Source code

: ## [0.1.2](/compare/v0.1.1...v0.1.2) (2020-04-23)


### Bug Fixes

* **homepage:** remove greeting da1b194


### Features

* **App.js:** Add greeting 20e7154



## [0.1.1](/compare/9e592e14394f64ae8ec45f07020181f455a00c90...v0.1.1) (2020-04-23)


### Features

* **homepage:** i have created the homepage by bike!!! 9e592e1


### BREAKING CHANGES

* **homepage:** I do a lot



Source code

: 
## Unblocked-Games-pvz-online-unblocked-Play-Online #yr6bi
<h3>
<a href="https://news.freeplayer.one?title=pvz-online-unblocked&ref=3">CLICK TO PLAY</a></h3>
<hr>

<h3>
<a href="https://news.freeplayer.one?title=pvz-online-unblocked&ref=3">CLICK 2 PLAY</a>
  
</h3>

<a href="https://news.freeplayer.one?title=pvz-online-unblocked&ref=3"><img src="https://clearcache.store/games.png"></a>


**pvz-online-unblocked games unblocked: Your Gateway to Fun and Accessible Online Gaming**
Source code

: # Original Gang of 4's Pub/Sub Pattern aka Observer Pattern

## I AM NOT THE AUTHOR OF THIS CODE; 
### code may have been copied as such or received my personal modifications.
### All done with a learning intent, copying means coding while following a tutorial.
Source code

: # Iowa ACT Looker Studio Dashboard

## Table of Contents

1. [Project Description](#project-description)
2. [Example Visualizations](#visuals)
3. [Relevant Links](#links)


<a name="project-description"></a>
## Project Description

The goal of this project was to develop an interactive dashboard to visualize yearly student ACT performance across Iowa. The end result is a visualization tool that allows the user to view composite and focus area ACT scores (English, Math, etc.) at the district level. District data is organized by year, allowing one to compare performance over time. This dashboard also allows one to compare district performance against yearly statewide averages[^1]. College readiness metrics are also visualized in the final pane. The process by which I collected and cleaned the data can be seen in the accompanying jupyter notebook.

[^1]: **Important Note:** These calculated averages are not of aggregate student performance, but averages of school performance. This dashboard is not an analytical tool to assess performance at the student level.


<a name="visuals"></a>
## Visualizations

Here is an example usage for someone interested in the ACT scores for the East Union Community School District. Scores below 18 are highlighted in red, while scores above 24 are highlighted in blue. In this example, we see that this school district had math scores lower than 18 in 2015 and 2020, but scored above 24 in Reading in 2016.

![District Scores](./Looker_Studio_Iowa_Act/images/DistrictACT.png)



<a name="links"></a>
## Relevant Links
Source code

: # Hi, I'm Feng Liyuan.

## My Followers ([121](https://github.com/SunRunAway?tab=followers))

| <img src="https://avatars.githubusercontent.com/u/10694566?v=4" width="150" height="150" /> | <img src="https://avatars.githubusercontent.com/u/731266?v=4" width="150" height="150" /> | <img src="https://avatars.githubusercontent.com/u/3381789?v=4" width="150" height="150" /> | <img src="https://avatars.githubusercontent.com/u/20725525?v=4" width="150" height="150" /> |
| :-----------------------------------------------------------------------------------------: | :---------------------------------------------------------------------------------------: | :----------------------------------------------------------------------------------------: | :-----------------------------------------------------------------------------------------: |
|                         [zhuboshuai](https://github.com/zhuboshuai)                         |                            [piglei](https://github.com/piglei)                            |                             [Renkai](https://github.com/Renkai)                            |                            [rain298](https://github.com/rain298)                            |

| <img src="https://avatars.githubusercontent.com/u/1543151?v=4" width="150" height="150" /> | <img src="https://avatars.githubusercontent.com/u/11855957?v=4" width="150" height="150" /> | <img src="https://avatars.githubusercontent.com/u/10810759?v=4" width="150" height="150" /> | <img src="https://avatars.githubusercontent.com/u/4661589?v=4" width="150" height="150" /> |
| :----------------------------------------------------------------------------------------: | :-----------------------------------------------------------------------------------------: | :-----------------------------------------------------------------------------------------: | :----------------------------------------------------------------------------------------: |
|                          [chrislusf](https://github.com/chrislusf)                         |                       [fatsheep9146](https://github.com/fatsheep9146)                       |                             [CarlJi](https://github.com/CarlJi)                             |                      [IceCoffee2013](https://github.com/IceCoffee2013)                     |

= = = = = = =

• **Description of the task**
With the material above as the source, restate each line word for word.

• **Solution**
Source code

: ## [0.1.2](/compare/v0.1.1...v0.1.2) (2020-04-23)


### Bug Fixes

* **homepage:** remove greeting da1b194


### Features

* **App.js:** Add greeting 20e7154



## [0.1.1](/compare/9e592e14394f64ae8ec45f07020181f455a00c90...v0.1.1) (2020-04-23)


### Features

* **homepage:** i have created the homepage by bike!!! 9e592e1


### BREAKING CHANGES

* **homepage:** I do a lot



Source code

: 
## Unblocked-Games-pvz-online-unblocked-Play-Online #yr6bi
<h3>
<a href="https://news.freeplayer.one?title=pvz-online-unblocked&ref=3">CLICK TO PLAY</a></h3>
<hr>

<h3>
<a href="https://news.freeplayer.one?title=pvz-online-unblocked&ref=3">CLICK 2 PLAY</a>
  
</h3>

<a href="https://news.freeplayer.one?title=pvz-online-unblocked&ref=3"><img src="https://clearcache.store/games.png"></a>


**pvz-online-unblocked games unblocked: Your Gateway to Fun and Accessible Online Gaming**
Source code

: # Original Gang of 4's Pub/Sub Pattern aka Observer Pattern

## I AM NOT THE AUTHOR OF THIS CODE; 
### code may have been copied as such or received my personal modifications.
### All done with a learning intent, copying means coding while following a tutorial.
Source code

: # Iowa ACT Looker Studio Dashboard

## Table of Contents

1. [Project Description](#project-description)
2. [Example Visualizations](#visuals)
3. [Relevant Links](#links)


<a name="project-description"></a>
## Project Description

The goal of this project was to develop an interactive dashboard to visualize yearly student ACT performance across Iowa. The end result is a visualization tool that allows the user to view composite and focus area ACT scores (English, Math, etc.) at the district level. District data is organized by year, allowing one to compare performance over time. This dashboard also allows one to compare district performance against yearly statewide averages[^1]. College readiness metrics are also visualized in the final pane. The process by which I collected and cleaned the data can be seen in the accompanying jupyter notebook.

[^1]: **Important Note:** These calculated averages are not of aggregate student performance, but averages of school performance. This dashboard is not an analytical tool to assess performance at the student level.


<a name="visuals"></a>
## Visualizations

Here is an example usage for someone interested in the ACT scores for the East Union Community School District. Scores below 18 are highlighted in red, while scores above 24 are highlighted in blue. In this example, we see that this school district had math scores lower than 18 in 2015 and 2020, but scored above 24 in Reading in 2016.

![District Scores](./Looker_Studio_Iowa_Act/images/DistrictACT.png)



<a name="links"></a>
## Relevant Links
Source code

: # Hi, I'm Feng Liyuan.

## My Followers ([121](https://github.com/SunRunAway?tab=followers))

| <img src="https://avatars.githubusercontent.com/u/10694566?v=4" width="150" height="150" /> | <img src="https://avatars.githubusercontent.com/u/731266?v=4" width="150" height="150" /> | <img src="https://avatars.githubusercontent.com/u/3381789?v=4" width="150" height="150" /> | <img src="https://avatars.githubusercontent.com/u/20725525?v=4" width="150" height="150" /> |
| :-----------------------------------------------------------------------------------------: | :---------------------------------------------------------------------------------------: | :----------------------------------------------------------------------------------------: | :-----------------------------------------------------------------------------------------: |
|                         [zhuboshuai](https://github.com/zhuboshuai)                         |                            [piglei](https://github.com/piglei)                            |                             [Renkai](https://github.com/Renkai)                            |                            [rain298](https://github.com/rain298)                            |

| <img src="https://avatars.githubusercontent.com/u/1543151?v=4" width="150" height="150" /> | <img src="https://avatars.githubusercontent.com/u/11855957?v=4" width="150" height="150" /> | <img src="https://avatars.githubusercontent.com/u/10810759?v=4" width="150" height="150" /> | <img src="https://avatars.githubusercontent.com/u/4661589?v=4" width="150" height="150" /> |
| :----------------------------------------------------------------------------------------: | :-----------------------------------------------------------------------------------------: | :-----------------------------------------------------------------------------------------: | :----------------------------------------------------------------------------------------: |
|                          [chrislusf](https://github.com/chrislusf)                         |                       [fatsheep9146](https://github.com/fatsheep9146)                       |                             [CarlJi](https://github.com/CarlJi)                             |                      [IceCoffee2013](https://github.com/IceCoffee2013)                     |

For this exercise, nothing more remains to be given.